• Aim of the exercise
Retype exactly the lines from the line with "suppose you requested" to the end of the data, keeping both boundary lines.
>>>
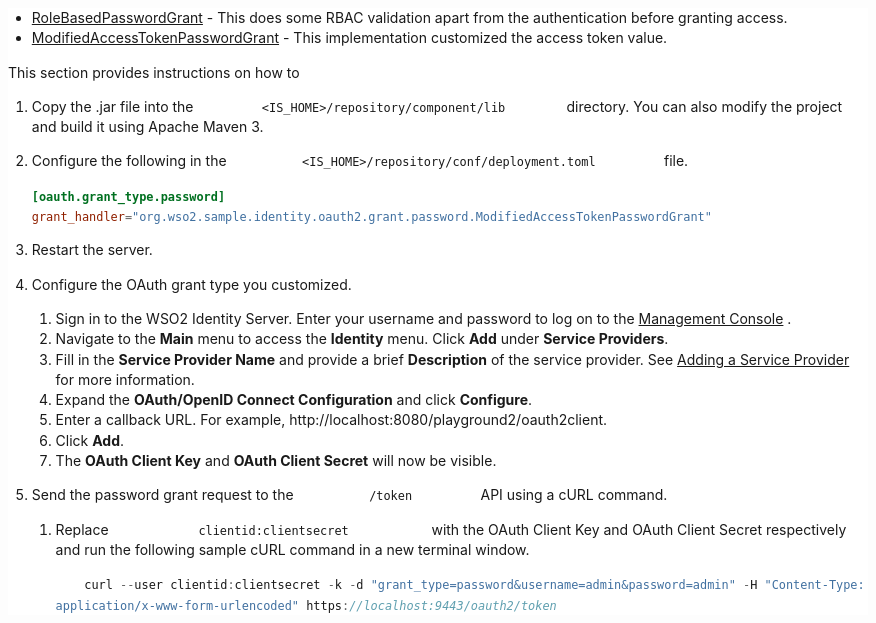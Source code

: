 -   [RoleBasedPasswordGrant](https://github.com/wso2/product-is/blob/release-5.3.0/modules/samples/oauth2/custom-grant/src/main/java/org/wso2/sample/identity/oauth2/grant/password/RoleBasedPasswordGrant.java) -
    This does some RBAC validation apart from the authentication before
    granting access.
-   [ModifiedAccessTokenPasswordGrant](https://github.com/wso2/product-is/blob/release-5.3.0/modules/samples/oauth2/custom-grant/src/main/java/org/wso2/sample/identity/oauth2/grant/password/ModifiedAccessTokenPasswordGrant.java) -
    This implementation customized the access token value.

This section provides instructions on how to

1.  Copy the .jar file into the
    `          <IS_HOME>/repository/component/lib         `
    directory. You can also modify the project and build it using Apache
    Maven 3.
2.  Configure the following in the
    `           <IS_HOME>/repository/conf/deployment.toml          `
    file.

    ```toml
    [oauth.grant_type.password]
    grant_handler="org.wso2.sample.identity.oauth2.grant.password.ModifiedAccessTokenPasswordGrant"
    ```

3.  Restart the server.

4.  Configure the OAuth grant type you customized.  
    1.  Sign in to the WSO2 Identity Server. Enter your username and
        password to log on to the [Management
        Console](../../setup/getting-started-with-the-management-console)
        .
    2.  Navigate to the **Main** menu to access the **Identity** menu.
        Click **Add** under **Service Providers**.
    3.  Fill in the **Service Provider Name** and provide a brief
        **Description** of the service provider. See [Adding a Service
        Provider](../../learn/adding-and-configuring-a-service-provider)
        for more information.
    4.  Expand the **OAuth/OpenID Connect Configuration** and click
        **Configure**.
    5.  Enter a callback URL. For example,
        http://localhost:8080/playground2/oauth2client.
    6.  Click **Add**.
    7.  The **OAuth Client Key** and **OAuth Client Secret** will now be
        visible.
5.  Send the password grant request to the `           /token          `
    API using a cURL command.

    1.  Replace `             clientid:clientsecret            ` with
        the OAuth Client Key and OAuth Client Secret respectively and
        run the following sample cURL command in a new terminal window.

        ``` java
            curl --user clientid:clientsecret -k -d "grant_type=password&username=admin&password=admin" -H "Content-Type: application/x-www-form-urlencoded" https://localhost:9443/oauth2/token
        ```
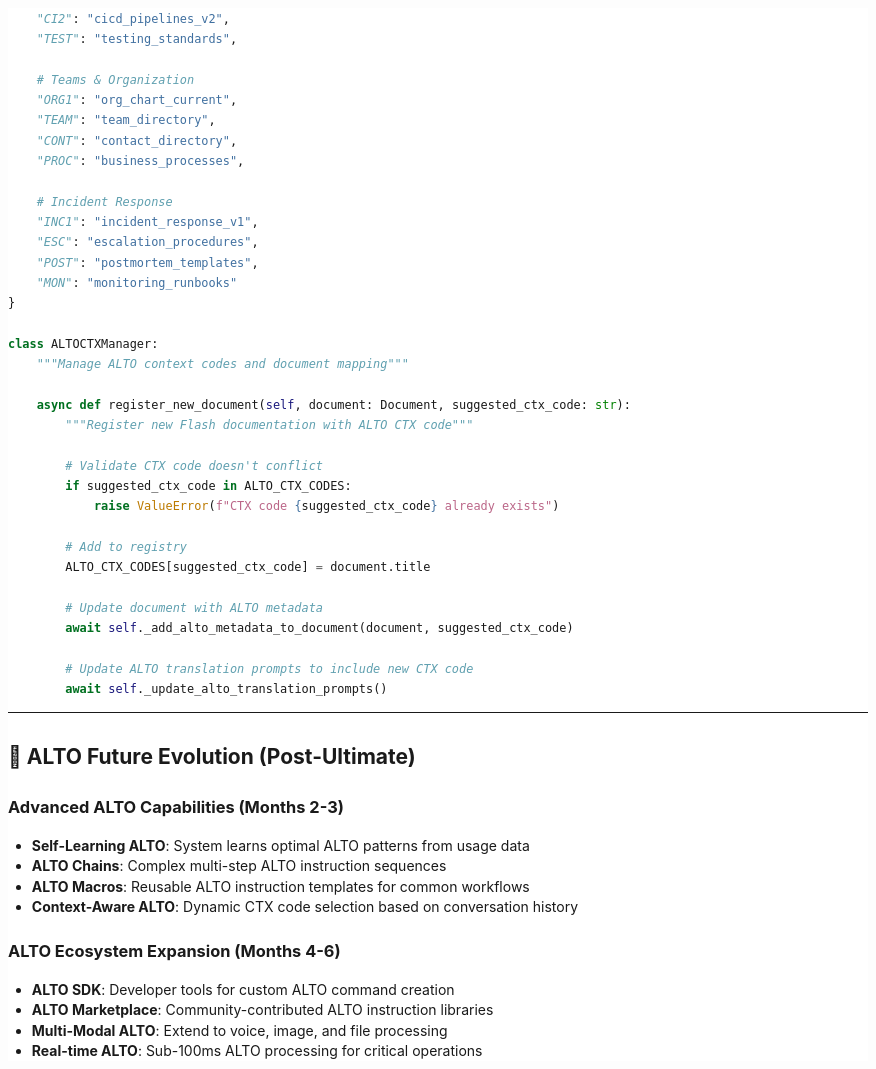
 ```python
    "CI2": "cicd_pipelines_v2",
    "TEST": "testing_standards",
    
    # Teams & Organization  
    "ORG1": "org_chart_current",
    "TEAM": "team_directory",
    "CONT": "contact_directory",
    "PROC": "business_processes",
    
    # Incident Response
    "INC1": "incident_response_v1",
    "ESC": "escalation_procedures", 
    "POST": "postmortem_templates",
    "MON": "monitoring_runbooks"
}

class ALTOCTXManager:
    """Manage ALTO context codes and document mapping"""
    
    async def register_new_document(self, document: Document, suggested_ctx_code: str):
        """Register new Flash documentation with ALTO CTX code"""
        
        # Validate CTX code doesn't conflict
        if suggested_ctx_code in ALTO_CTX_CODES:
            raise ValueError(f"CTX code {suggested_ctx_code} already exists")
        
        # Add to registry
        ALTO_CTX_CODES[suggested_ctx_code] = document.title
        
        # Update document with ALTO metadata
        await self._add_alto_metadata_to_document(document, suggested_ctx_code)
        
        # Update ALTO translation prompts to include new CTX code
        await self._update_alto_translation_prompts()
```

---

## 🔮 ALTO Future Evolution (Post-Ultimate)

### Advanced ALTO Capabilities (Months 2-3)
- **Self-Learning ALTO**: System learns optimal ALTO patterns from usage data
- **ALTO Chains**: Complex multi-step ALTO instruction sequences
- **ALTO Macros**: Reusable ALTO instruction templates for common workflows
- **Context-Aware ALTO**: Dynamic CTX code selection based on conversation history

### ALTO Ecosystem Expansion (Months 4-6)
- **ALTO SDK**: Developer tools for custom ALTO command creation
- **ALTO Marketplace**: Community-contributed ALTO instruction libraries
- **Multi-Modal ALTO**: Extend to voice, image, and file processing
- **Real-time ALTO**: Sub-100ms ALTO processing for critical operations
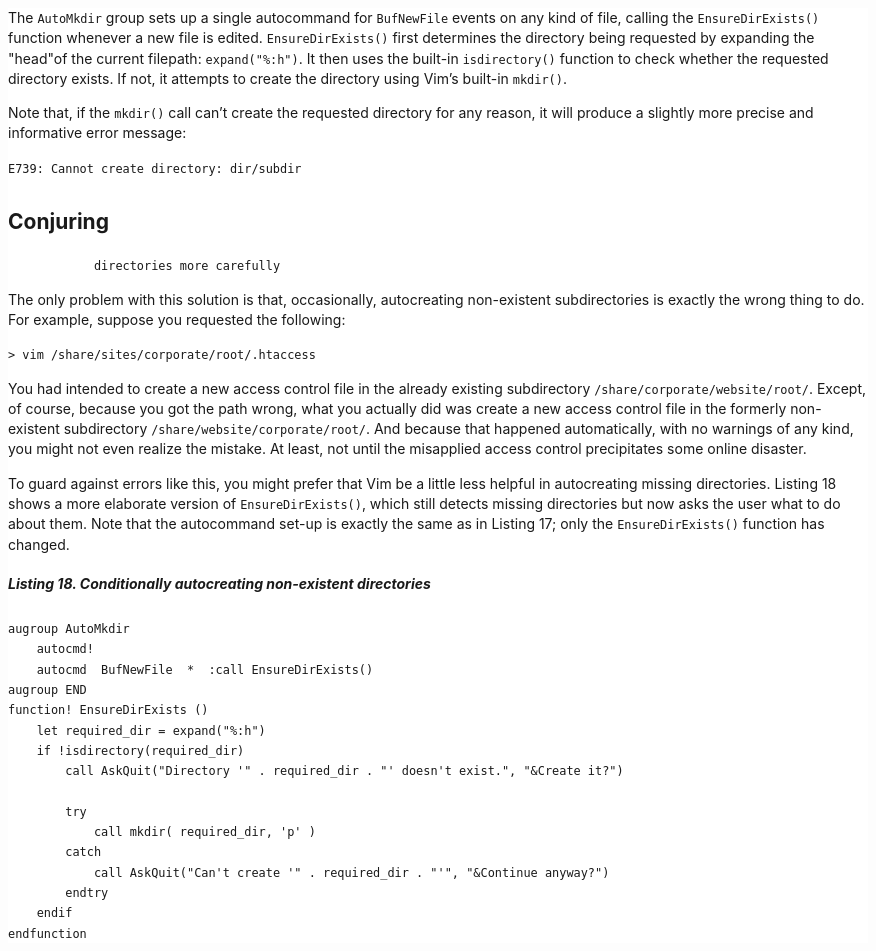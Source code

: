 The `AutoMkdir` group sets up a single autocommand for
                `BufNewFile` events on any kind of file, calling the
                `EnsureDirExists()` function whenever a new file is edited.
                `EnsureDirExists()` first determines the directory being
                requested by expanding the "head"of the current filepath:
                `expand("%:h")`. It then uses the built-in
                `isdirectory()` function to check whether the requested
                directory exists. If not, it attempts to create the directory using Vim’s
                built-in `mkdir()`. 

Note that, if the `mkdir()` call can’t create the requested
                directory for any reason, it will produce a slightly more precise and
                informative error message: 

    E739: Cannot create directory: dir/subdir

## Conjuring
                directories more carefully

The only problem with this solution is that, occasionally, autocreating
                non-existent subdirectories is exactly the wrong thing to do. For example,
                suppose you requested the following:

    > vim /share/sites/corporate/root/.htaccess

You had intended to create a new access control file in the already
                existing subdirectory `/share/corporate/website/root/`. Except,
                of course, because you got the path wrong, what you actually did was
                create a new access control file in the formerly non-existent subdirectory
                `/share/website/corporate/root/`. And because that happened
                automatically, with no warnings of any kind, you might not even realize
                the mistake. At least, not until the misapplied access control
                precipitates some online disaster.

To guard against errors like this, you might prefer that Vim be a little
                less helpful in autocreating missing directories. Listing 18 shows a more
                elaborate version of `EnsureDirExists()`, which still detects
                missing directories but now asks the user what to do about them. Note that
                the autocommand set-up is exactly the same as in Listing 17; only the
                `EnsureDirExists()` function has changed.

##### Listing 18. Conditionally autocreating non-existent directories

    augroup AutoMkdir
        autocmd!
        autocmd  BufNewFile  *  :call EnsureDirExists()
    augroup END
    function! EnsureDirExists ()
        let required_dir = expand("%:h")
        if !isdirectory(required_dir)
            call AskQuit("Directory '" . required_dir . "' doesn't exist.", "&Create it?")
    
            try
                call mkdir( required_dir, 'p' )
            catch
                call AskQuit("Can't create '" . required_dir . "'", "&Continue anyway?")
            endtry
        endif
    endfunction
<<<
• Exercise output
                suppose you requested the following:

    > vim /share/sites/corporate/root/.htaccess

You had intended to create a new access control file in the already
                existing subdirectory `/share/corporate/website/root/`. Except,
                of course, because you got the path wrong, what you actually did was
                create a new access control file in the formerly non-existent subdirectory
                `/share/website/corporate/root/`. And because that happened
                automatically, with no warnings of any kind, you might not even realize
                the mistake. At least, not until the misapplied access control
                precipitates some online disaster.

To guard against errors like this, you might prefer that Vim be a little
                less helpful in autocreating missing directories. Listing 18 shows a more
                elaborate version of `EnsureDirExists()`, which still detects
                missing directories but now asks the user what to do about them. Note that
                the autocommand set-up is exactly the same as in Listing 17; only the
                `EnsureDirExists()` function has changed.

##### Listing 18. Conditionally autocreating non-existent directories

    augroup AutoMkdir
        autocmd!
        autocmd  BufNewFile  *  :call EnsureDirExists()
    augroup END
    function! EnsureDirExists ()
        let required_dir = expand("%:h")
        if !isdirectory(required_dir)
            call AskQuit("Directory '" . required_dir . "' doesn't exist.", "&Create it?")
    
            try
                call mkdir( required_dir, 'p' )
            catch
                call AskQuit("Can't create '" . required_dir . "'", "&Continue anyway?")
            endtry
        endif
    endfunction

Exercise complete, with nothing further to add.